Simply offering coverage is not enough to ensure that a patient gets the care they need when they need it. First a patient must find a dentist who not only accepts their insurance but also has an office location within a reasonable travel distance. In traditionally underserved communities, whether they be rural or urban, finding such a dentist is not always easy and getting to one can often be trickier. According to the Health Resources and Services Administration (HRSA), Connecticut has 37 dental professional shortage areas (areas where there are 5,000 or more people per dentist) across its eight counties. Low-income families enrolled in Connecticut’s HUSKY (Healthcare for UninSured Kids and Youth) program know this all too well, as Connecticut has only recently acted to improve access to dental care in these programs.
A lawsuit alleging the state had failed to provide adequate access to dental care in the HUSKY program resulted in a 2008 settlement that included a host of reforms, among them standards for provider network adequacy. In total, the requirements imposed by this settlement proved incredibly beneficial to HUSKY families, showing a 30% increase in utilization of dental services over the course of four years. Given that a more robust provider network led to more children getting care, we want to spread this success to the implementation of the Affordable Care Act (ACA).
Open enrollment begins October 1, 2013, at which point many previously uninsured Connecticut families will be able to purchase health coverage with the support of federal subsidies available through the ACA. Access Health CT, Connecticut’s new health insurance marketplace, will offer insurance plans that must cover a set of essential services, including children’s dental care. The Connecticut Health Foundation (CT Health) has been working since the ACA passed to ensure that children and families are able to make the most of these new benefits. Most recently, CT Health asked Access Health CT to set specific standards for plans providing dental coverage so that families are able to easily find and access dental providers for their children. In recommending dental access standards to Access Health CT, it only made sense for CT Health to base its recommendations on the HUSKY model of success.

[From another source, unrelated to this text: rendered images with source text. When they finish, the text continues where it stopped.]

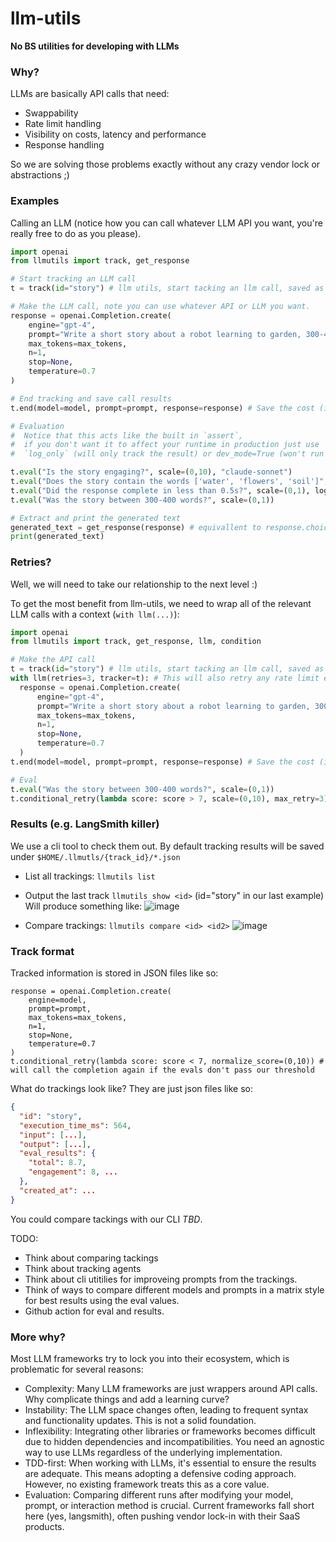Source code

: # llm-utils
**No BS utilities for developing with LLMs**

### Why?
LLMs are basically API calls that need:
- Swappability
- Rate limit handling
- Visibility on costs, latency and performance
- Response handling

So we are solving those problems exactly without any crazy vendor lock or abstractions ;)


### Examples

Calling an LLM (notice how you can call whatever LLM API you want, you're really free to do as you please).
```py
import openai
from llmutils import track, get_response

# Start tracking an LLM call
t = track(id="story") # llm utils, start tacking an llm call, saved as json files.

# Make the LLM call, note you can use whatever API or LLM you want.
response = openai.Completion.create(
    engine="gpt-4",
    prompt="Write a short story about a robot learning to garden, 300-400 words, be creative.",
    max_tokens=max_tokens,
    n=1,
    stop=None,
    temperature=0.7
)

# End tracking and save call results
t.end(model=model, prompt=prompt, response=response) # Save the cost (inputs/outputs), latency (execution time)

# Evaluation
#  Notice that this acts like the built in `assert`,
#  if you don't want it to affect your runtime in production just use
#  `log_only` (will only track the result) or dev_mode=True (won't run - useful for production).

t.eval("Is the story engaging?", scale=(0,10), "claude-sonnet")
t.eval("Does the story contain the words ['water', 'flowers', 'soil']", scale=(0,10)) # This will use function calling to check "flowers" in story_text_response.
t.eval("Did the response complete in less than 0.5s?", scale=(0,1), log_only=True) # This will not trigger a conditional_retry, just log/track the eval 
t.eval("Was the story between 300-400 words?", scale=(0,1))

# Extract and print the generated text
generated_text = get_response(response) # equivallent to response.choices[0].text.strip()
print(generated_text)
```

### Retries?
Well, we will need to take our relationship to the next level :)

To get the most benefit from llm-utils, we need to wrap all of the relevant LLM calls with a context (`with llm(...)`):
```py
import openai
from llmutils import track, get_response, llm, condition

# Make the API call
t = track(id="story") # llm utils, start tacking an llm call, saved as json files.
with llm(retries=3, tracker=t): # This will also retry any rate limit errors 
  response = openai.Completion.create(
      engine="gpt-4",
      prompt="Write a short story about a robot learning to garden, 300-400 words, be creative.",
      max_tokens=max_tokens,
      n=1,
      stop=None,
      temperature=0.7
  )
t.end(model=model, prompt=prompt, response=response) # Save the cost (inputs/outputs), latency (execution time)

# Eval
t.eval("Was the story between 300-400 words?", scale=(0,1))
t.conditional_retry(lambda score: score > 7, scale=(0,10), max_retry=3) # If our condition isn't met, retry the llm again
```

### Results (e.g. LangSmith killer)
We use a cli tool to check them out. By default tracking results will be saved under `$HOME/.llmutls/{track_id}/*.json`

- List all trackings: `llmutils list`
- Output the last track `llmutils show <id>` (id="story" in our last example)
Will produce something like:
![image](https://github.com/agamm/llm-utils/assets/1269911/9a81a173-6df3-4084-af78-86e18ef97d1b)


- Compare trackings: `llmutils compare <id> <id2>`
![image](https://github.com/agamm/llm-utils/assets/1269911/f0c4485e-3e57-4c17-b2c9-732e27d4229a)


### Track format
Tracked information is stored in JSON files like so:
```
response = openai.Completion.create(
    engine=model,
    prompt=prompt,
    max_tokens=max_tokens,
    n=1,
    stop=None,
    temperature=0.7
)
t.conditional_retry(lambda score: score < 7, normalize_score=(0,10)) # will call the completion again if the evals don't pass our threshold

```

What do trackings look like?
They are just json files like so:
```json
{
  "id": "story",
  "execution_time_ms": 564,
  "input": [...],
  "output": [...],
  "eval_results": {
    "total": 8.7,
    "engagement": 8, ...
  },
  "created_at": ...
}
```
You could compare tackings with our CLI *TBD*.

TODO:
- Think about comparing tackings
- Think about tracking agents
- Think about cli utitilies for improveing prompts from the trackings.
- Think of ways to compare different models and prompts in a matrix style for best results using the eval values.
- Github action for eval and results.

### More why?
Most LLM frameworks try to lock you into their ecosystem, which is problematic for several reasons:

- Complexity: Many LLM frameworks are just wrappers around API calls. Why complicate things and add a learning curve?
- Instability: The LLM space changes often, leading to frequent syntax and functionality updates. This is not a solid foundation.
- Inflexibility: Integrating other libraries or frameworks becomes difficult due to hidden dependencies and incompatibilities. You need an agnostic way to use LLMs regardless of the underlying implementation.
- TDD-first: When working with LLMs, it's essential to ensure the results are adequate. This means adopting a defensive coding approach. However, no existing framework treats this as a core value.
- Evaluation: Comparing different runs after modifying your model, prompt, or interaction method is crucial. Current frameworks fall short here (yes, langsmith), often pushing vendor lock-in with their SaaS products.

While the ACA does attempt to ensure that families have adequate access to all covered services, the regulations governing these requirements fall short when it comes to dental benefits, simply referencing existing national standards for health insurers. Unfortunately, no such standards exist for dental insurers, and state marketplaces are unlikely to go above and beyond the federal statute without further guidance. As a result, it has fallen on state advocates to take the lead in encouraging dental access requirements in the new health insurance marketplaces.
Building on the standards outlined in the 2008 settlement, CT Health has recommended to Access Health CT in a memorandum that they require all plans providing dental coverage to have:
- a provider network robust enough to ensure that families requesting non-emergency dental care can get an appointment in eight weeks’ time,
- a provider available within a 20 mile radius, and that patients have access to necessary dental specialists within 50 miles.
- emergency dental care provided to patients in no more than two business days after they request an appointment.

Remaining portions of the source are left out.